Amnesty’s home page currently has links to articles titled “Stand with the woman accused of witchcraft in Ghana” and “Demand accountability in Tanzania,” but the Hamas report is nowhere to be found.
If you navigate to their page about Israel, you can only get there if you know where to click.
This is the title of the report’s release: “Sustainable peace requires international justice for all victims of all crimes in Israel and the Occupied Palestinian Territory.”
The first subheading is: “Israel’s ongoing genocide, apartheid and unlawful occupation.” It goes on for 11 paragraphs detailing those accusations, but the link to the report about Hamas is also somewhere in there.
Amnesty claims that the long delay is nothing unusual, as it is difficult to accurately document evidence in a war zone. But this did not stop them from issuing a nearly 300 page report accusing Israel of genocide over a year ago. Or a report last month titled, “Post-ceasefire: Israel’s genocide in the occupied Gaza Strip continues.”
When it comes to condemning Israel, Amnesty runs and shouts.
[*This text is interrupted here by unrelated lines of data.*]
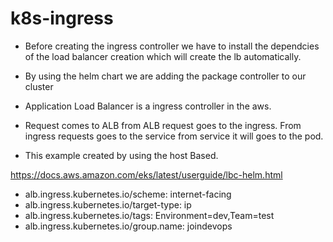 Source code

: # k8s-ingress

* Before creating the ingress controller we have to install the dependcies of the load balancer creation which will  create the lb automatically.

* By using the helm chart we are adding the package controller to our cluster 

* Application Load Balancer is a ingress controller in the aws.

* Request comes to ALB from ALB request goes to the ingress. From ingress requests goes to the service from service it will goes to the pod.

* This example created by using the host Based.


https://docs.aws.amazon.com/eks/latest/userguide/lbc-helm.html

* alb.ingress.kubernetes.io/scheme: internet-facing
*  alb.ingress.kubernetes.io/target-type: ip
*  alb.ingress.kubernetes.io/tags: Environment=dev,Team=test
*  alb.ingress.kubernetes.io/group.name: joindevops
With regard to condemning Hamas, they go at a snail’s pace and then whisper.
It turns out, according to reporting from The Free Press, that there was significant pushback within Amnesty against releasing the Hamas report at all. Some Amnesty officials complained that “the situation in Gaza is getting worse,” and “the report could be used by Israel to justify its actions.” If it was released in the Fall, they were concerned it also might interfere with recognition of Palestinian statehood at the United Nations.
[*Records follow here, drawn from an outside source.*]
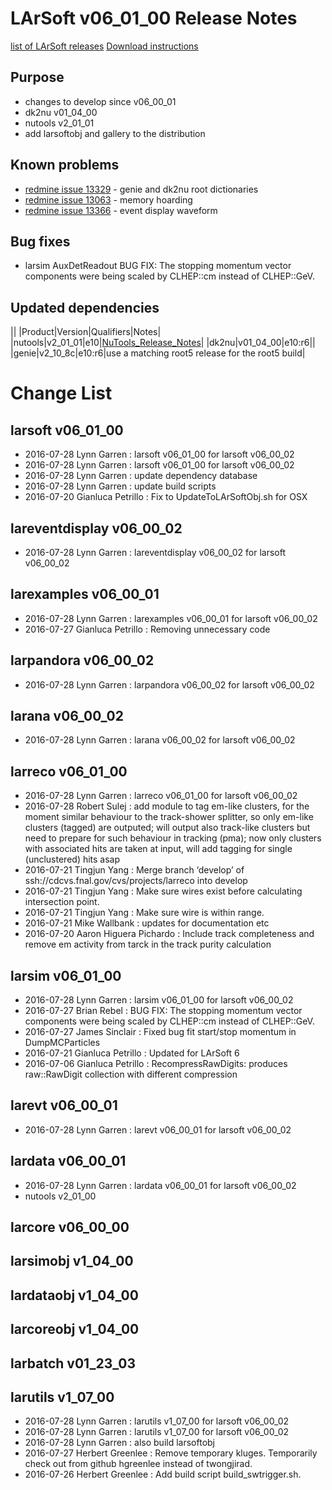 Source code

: LArSoft v06_01_00 Release Notes
======================================================================

[list of LArSoft releases](LArSoft_release_list)
[Download instructions](http://scisoft.fnal.gov/scisoft/bundles/larsoft/v06_01_00/larsoft-v06_01_00.html)

Purpose
--------------------

-   changes to develop since v06_00_01
-   dk2nu v01_04_00
-   nutools v2_01_01
-   add larsoftobj and gallery to the distribution

Known problems
----------------------------------

-   [redmine issue 13329](https://cdcvs.fnal.gov/redmine/issues/13329) - genie and dk2nu root dictionaries
-   [redmine issue 13063](https://cdcvs.fnal.gov/redmine/issues/13063) - memory hoarding
-   [redmine issue 13366](https://cdcvs.fnal.gov/redmine/issues/13366) - event display waveform

Bug fixes
------------------------

-   larsim AuxDetReadout BUG FIX: The stopping momentum vector components were being scaled by CLHEP::cm instead of CLHEP::GeV.

Updated dependencies
----------------------------------------------

||
|Product|Version|Qualifiers|Notes|
|nutools|v2_01_01|e10|[NuTools_Release_Notes](https://cdcvs.fnal.gov/redmine/projects/nutools/wiki/NuTools_Release_Notes#nutools-v2_00_01)|
|dk2nu|v01_04_00|e10:r6||
|genie|v2_10_8c|e10:r6|use a matching root5 release for the root5 build|

Change List
============================

larsoft v06_01_00
------------------------------------------

-   2016-07-28 Lynn Garren : larsoft v06_01_00 for larsoft v06_00_02
-   2016-07-28 Lynn Garren : larsoft v06_01_00 for larsoft v06_00_02
-   2016-07-28 Lynn Garren : update dependency database
-   2016-07-28 Lynn Garren : update build scripts
-   2016-07-20 Gianluca Petrillo : Fix to UpdateToLArSoftObj.sh for OSX

lareventdisplay v06_00_02
----------------------------------------------------------

-   2016-07-28 Lynn Garren : lareventdisplay v06_00_02 for larsoft v06_00_02

larexamples v06_00_01
--------------------------------------------------

-   2016-07-28 Lynn Garren : larexamples v06_00_01 for larsoft v06_00_02
-   2016-07-27 Gianluca Petrillo : Removing unnecessary code

larpandora v06_00_02
------------------------------------------------

-   2016-07-28 Lynn Garren : larpandora v06_00_02 for larsoft v06_00_02

larana v06_00_02
----------------------------------------

-   2016-07-28 Lynn Garren : larana v06_00_02 for larsoft v06_00_02

larreco v06_01_00
------------------------------------------

-   2016-07-28 Lynn Garren : larreco v06_01_00 for larsoft v06_00_02
-   2016-07-28 Robert Sulej : add module to tag em-like clusters, for the moment similar behaviour to the track-shower splitter, so only em-like clusters (tagged) are outputed; will output also track-like clusters but need to prepare for such behaviour in tracking (pma); now only clusters with associated hits are taken at input, will add tagging for single (unclustered) hits asap
-   2016-07-21 Tingjun Yang : Merge branch ‘develop’ of ssh://cdcvs.fnal.gov/cvs/projects/larreco into develop
-   2016-07-21 Tingjun Yang : Make sure wires exist before calculating intersection point.
-   2016-07-21 Tingjun Yang : Make sure wire is within range.
-   2016-07-21 Mike Wallbank : updates for documentation etc
-   2016-07-20 Aaron Higuera Pichardo : Include track completeness and remove em activity from tarck in the track purity calculation

larsim v06_01_00
----------------------------------------

-   2016-07-28 Lynn Garren : larsim v06_01_00 for larsoft v06_00_02
-   2016-07-27 Brian Rebel : BUG FIX: The stopping momentum vector components were being scaled by CLHEP::cm instead of CLHEP::GeV.
-   2016-07-27 James Sinclair : Fixed bug fit start/stop momentum in DumpMCParticles
-   2016-07-21 Gianluca Petrillo : Updated for LArSoft 6
-   2016-07-06 Gianluca Petrillo : RecompressRawDigits: produces raw::RawDigit collection with different compression

larevt v06_00_01
----------------------------------------

-   2016-07-28 Lynn Garren : larevt v06_00_01 for larsoft v06_00_02

lardata v06_00_01
------------------------------------------

-   2016-07-28 Lynn Garren : lardata v06_00_01 for larsoft v06_00_02
-   nutools v2_01_00

larcore v06_00_00
------------------------------------------

larsimobj v1_04_00
--------------------------------------------

lardataobj v1_04_00
----------------------------------------------

larcoreobj v1_04_00
----------------------------------------------

larbatch v01_23_03
--------------------------------------------

larutils v1_07_00
------------------------------------------

-   2016-07-28 Lynn Garren : larutils v1_07_00 for larsoft v06_00_02
-   2016-07-28 Lynn Garren : larutils v1_07_00 for larsoft v06_00_02
-   2016-07-28 Lynn Garren : also build larsoftobj
-   2016-07-27 Herbert Greenlee : Remove temporary kluges. Temporarily check out from github hgreenlee instead of twongjirad.
-   2016-07-26 Herbert Greenlee : Add build script build_swtrigger.sh.
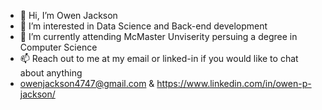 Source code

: - 👋 Hi, I’m Owen Jackson
- 👀 I’m interested in Data Science and Back-end development
- 🌱 I’m currently attending McMaster Unviserity persuing a degree in Computer Science
- 📫 Reach out to me at my email or linked-in if you would like to chat about anything
- owenjackson4747@gmail.com & https://www.linkedin.com/in/owen-p-jackson/

<!---
OwenJackson777/OwenJackson777 is a ✨ special ✨ repository because its `README.md` (this file) appears on your GitHub profile.
You can click the Preview link to take a look at your changes.
--->

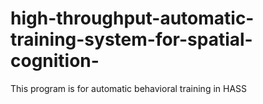 # high-throughput-automatic-training-system-for-spatial-cognition-
This program is for automatic behavioral training in HASS

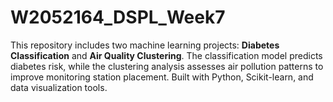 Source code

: # W2052164_DSPL_Week7
This repository includes two machine learning projects: **Diabetes Classification** and **Air Quality Clustering**. The classification model predicts diabetes risk, while the clustering analysis assesses air pollution patterns to improve monitoring station placement. Built with Python, Scikit-learn, and data visualization tools. 
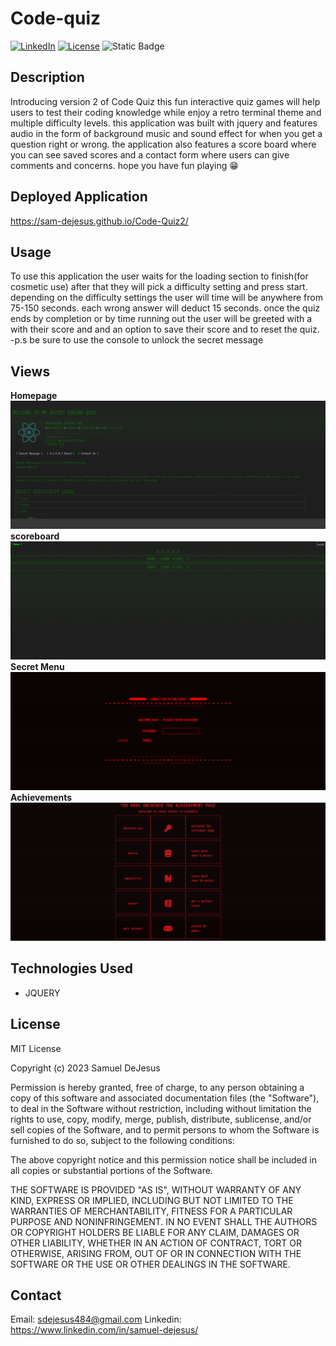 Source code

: # Code-quiz
[![LinkedIn](https://img.shields.io/badge/LinkedIn-Connect-red)](https://www.linkedin.com/in/samuel-dejesus/)
[![License](https://img.shields.io/badge/license-MIT-yellow.svg)](LICENSE)
![Static Badge](https://img.shields.io/badge/built_with_JQUERY-blue?logo=jquery&labelColor=red)

## Description
Introducing version 2 of Code Quiz this fun interactive quiz games will help users to test their coding knowledge while enjoy a retro terminal theme and multiple difficulty levels. this application was built with jquery and features audio in the form of background music and sound effect for when you get a question right or wrong. the application also features a score board where you can see saved scores and a contact form where users can give comments and concerns. hope you have fun playing 😁

## Deployed Application

https://sam-dejesus.github.io/Code-Quiz2/

## Usage
To use this application the user waits for the loading section to finish(for cosmetic use) after that they will pick a difficulty setting and press start. depending on the difficulty settings the user will time will be anywhere from 75-150 seconds. each wrong answer will deduct 15 seconds. once the quiz ends by completion or by time running out the user will be greeted with a with their score and and an option to save their score and to reset the quiz. 
-p.s be sure to use the console to unlock the secret message

## Views
**Homepage**
![homepage](assets/img/homepage.png)
**scoreboard**
![Scoreboard webpage](assets/img/score.png)
**Secret Menu**
![Secret menu](assets/img/secret.png)
**Achievements**
![Achievements page](assets/img/secret2.png)
## Technologies Used

- JQUERY

## License
MIT License

Copyright (c) 2023 Samuel DeJesus

Permission is hereby granted, free of charge, to any person obtaining a copy of this software and associated documentation files (the "Software"), to deal in the Software without restriction, including without limitation the rights to use, copy, modify, merge, publish, distribute, sublicense, and/or sell copies of the Software, and to permit persons to whom the Software is furnished to do so, subject to the following conditions:

The above copyright notice and this permission notice shall be included in all copies or substantial portions of the Software.

THE SOFTWARE IS PROVIDED "AS IS", WITHOUT WARRANTY OF ANY KIND, EXPRESS OR IMPLIED, INCLUDING BUT NOT LIMITED TO THE WARRANTIES OF MERCHANTABILITY, FITNESS FOR A PARTICULAR PURPOSE AND NONINFRINGEMENT. IN NO EVENT SHALL THE AUTHORS OR COPYRIGHT HOLDERS BE LIABLE FOR ANY CLAIM, DAMAGES OR OTHER LIABILITY, WHETHER IN AN ACTION OF CONTRACT, TORT OR OTHERWISE, ARISING FROM, OUT OF OR IN CONNECTION WITH THE SOFTWARE OR THE USE OR OTHER DEALINGS IN THE SOFTWARE.

## Contact
Email: sdejesus484@gmail.com
Linkedin: https://www.linkedin.com/in/samuel-dejesus/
But doesn’t failure to condemn the Hamas attack give the impression that it was somehow justified, and make Hamas more likely to do it again? And doesn’t Amnesty’s constant vilification of Israel risk inciting violence against Jews and Israelis, as we have unfortunately seen so much of, including just recently at Bondi Beach in Australia?
Amnesty claims the universality and indivisibility of human rights as core values, along with impartiality and independence. What we see in its long-delayed and downplayed condemnation of Hamas atrocities, however, is its betrayal of its own principles in favor of advocacy for a popular political cause.
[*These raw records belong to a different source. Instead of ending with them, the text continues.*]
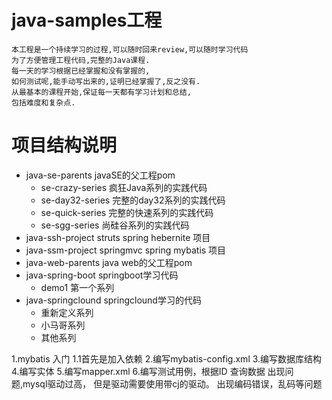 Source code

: # java-samples工程
    本工程是一个持续学习的过程,可以随时回来review,可以随时学习代码
    为了方便管理工程代码,完整的Java课程.
    每一天的学习根据已经掌握和没有掌握的,
    如何测试呢,能手动写出来的,证明已经掌握了,反之没有.
    从最基本的课程开始,保证每一天都有学习计划和总结,
    包括难度和复杂点.
# 项目结构说明
- java-se-parents    javaSE的父工程pom
    -   se-crazy-series         疯狂Java系列的实践代码
    -   se-day32-series         完整的day32系列的实践代码
    -   se-quick-series         完整的快速系列的实践代码
    -   se-sgg-series           尚硅谷系列的实践代码
- java-ssh-project   struts spring hebernite 项目
- java-ssm-project   springmvc spring mybatis 项目
- java-web-parents   java web的父工程pom
- java-spring-boot   springboot学习代码
    - demo1  第一个系列
- java-springclound  springclound学习的代码
    - 重新定义系列
    - 小马哥系列
    - 其他系列
    
1.mybatis 入门 
    1.1首先是加入依赖
    2.编写mybatis-config.xml
    3.编写数据库结构
    4.编写实体
    5.编写mapper.xml
    6.编写测试用例，根据ID 查询数据
   出现问题,mysql驱动过高， 但是驱动需要使用带cj的驱动。 
   出现编码错误，乱码等问题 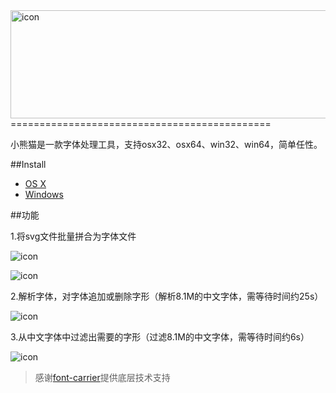 <img src="https://raw.githubusercontent.com/stormtea123/panda/master/demo/logo.png" alt="icon" width="512" height="173">
=============================================

小熊猫是一款字体处理工具，支持osx32、osx64、win32、win64，简单任性。

##Install

* <a href="http://vdisk.weibo.com/s/yVcSbNb-Ksypa">OS X</a>
* <a href="http://vdisk.weibo.com/s/yVcSbNb-Ksypa">Windows</a>

##功能

1.将svg文件批量拼合为字体文件

<p><img src="https://raw.githubusercontent.com/stormtea123/panda/master/demo/1.png" alt="icon"></p>

<p><img src="https://raw.githubusercontent.com/stormtea123/panda/master/demo/2.png" alt="icon"></p>

2.解析字体，对字体追加或删除字形（解析8.1M的中文字体，需等待时间约25s）

<p><img src="https://raw.githubusercontent.com/stormtea123/panda/master/demo/3.png" alt="icon"></p>

3.从中文字体中过滤出需要的字形（过滤8.1M的中文字体，需等待时间约6s）

<p><img src="https://raw.githubusercontent.com/stormtea123/panda/master/demo/4.png" alt="icon"></p>

> 感谢<a href="https://github.com/purplebamboo/font-carrier">font-carrier</a>提供底层技术支持



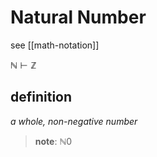 # Natural Number

see [[math-notation]]

$\mathbb N \vdash \mathbb Z$

## definition

_a whole, non-negative number_

> **note**: $\mathbb N 0$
Human rights were created to establish norms of behavior that protect all people, regardless of politics, history, or culture. It’s well known that many perceive Palestinians as battling Israeli oppression and domination in a fight for freedom. Others think Palestinians have time and again rejected actual offers of statehood or independence, and are using these claims as mere cover for what is really a fight for Israel’s destruction. These two narratives are deeply conflicting and, for many, irreconcilable.
The proper role of human rights is to step in and say that even though we cannot agree on even the basic historical narrative of what’s happening, there are universal norms of behavior that bind us. No matter how much Palestinians believe they are oppressed and their cause is righteous, they cannot fire rockets at Israeli cities, attack Israeli civilians, or hold Israelis hostage. And no matter how certain Israel feels that Palestinians are aiming for its destruction, it may not use indiscriminate force, deny civilians aid, or engage in collective punishment.
This is what Amnesty should campaign for, without taking sides as to who has the moral high ground. But unfortunately, Amnesty has completely adopted the Palestinian narrative of victimhood, and then distorted human rights to advocate for the Palestinian cause. It emphasizes Israeli violations in ways that generate political pressure and outrage, while minimizing and contextualizing Hamas atrocities to avoid political fallout.
This turns human rights from universal standards into political weapons. It means Amnesty loses credibility with all who do not accept its political slant, and that it has no more moral authority than anyone else with an opinion.
When we are upset by the conduct of organizations such as Amnesty, we have to remember that human rights themselves are not the problem. In fact, human rights have never been more needed than now. The problem is so-called human rights groups that throw away their mission in order to take sides in political issues and campaign for causes.
When human rights organizations abandon universality for advocacy, they do not advance justice — they undermine the very idea of human rights itself.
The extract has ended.